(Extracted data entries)

▬▬▬

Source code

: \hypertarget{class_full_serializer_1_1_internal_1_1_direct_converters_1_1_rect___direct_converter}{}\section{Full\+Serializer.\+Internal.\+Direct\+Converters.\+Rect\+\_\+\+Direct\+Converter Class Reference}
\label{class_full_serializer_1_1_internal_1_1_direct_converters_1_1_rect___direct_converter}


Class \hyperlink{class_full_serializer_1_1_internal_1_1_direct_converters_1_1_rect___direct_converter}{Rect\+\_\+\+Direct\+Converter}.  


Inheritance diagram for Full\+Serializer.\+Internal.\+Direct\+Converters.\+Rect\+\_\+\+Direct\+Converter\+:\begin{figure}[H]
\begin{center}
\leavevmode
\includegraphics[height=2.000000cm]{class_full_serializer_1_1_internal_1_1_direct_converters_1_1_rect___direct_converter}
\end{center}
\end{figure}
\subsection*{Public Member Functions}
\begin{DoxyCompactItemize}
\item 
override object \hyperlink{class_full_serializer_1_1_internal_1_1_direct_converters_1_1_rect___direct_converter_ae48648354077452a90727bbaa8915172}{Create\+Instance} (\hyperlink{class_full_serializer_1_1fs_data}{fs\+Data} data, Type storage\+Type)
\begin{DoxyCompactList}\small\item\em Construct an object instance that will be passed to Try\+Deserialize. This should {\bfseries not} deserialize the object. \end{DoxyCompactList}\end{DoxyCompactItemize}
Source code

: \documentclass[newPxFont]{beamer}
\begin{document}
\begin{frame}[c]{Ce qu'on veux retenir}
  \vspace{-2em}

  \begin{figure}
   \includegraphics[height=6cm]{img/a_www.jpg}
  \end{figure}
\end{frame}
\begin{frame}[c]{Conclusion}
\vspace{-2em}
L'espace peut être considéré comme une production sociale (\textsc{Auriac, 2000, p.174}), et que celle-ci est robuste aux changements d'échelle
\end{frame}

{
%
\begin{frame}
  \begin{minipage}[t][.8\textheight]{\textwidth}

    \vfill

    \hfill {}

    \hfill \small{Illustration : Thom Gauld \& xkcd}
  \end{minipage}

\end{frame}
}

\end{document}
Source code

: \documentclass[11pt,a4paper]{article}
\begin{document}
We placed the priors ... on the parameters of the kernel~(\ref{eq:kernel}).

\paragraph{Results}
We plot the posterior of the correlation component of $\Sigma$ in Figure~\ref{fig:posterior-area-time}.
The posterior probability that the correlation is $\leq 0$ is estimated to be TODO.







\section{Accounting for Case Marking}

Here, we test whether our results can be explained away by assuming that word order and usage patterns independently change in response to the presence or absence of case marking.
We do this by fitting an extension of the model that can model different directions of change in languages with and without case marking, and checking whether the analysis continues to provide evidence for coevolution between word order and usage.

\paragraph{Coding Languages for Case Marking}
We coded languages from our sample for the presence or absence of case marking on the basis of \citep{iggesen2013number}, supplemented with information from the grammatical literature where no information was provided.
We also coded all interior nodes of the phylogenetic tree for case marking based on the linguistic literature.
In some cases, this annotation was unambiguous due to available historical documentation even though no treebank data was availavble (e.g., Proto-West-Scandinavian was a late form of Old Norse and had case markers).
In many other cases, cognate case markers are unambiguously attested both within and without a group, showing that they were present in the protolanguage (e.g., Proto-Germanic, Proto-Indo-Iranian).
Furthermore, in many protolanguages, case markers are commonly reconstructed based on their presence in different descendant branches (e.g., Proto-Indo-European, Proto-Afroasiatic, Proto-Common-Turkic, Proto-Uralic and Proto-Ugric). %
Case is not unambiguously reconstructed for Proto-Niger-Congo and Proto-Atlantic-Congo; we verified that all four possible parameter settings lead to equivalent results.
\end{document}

▬▬▬

__Directions for this task__. Above are some records. Copy each of their lines that holds the string "without".

__Your response__.
We do this by fitting an extension of the model that can model different directions of change in languages with and without case marking, and checking whether the analysis continues to provide evidence for coevolution between word order and usage.
In many other cases, cognate case markers are unambiguously attested both within and without a group, showing that they were present in the protolanguage (e.g., Proto-Germanic, Proto-Indo-Iranian).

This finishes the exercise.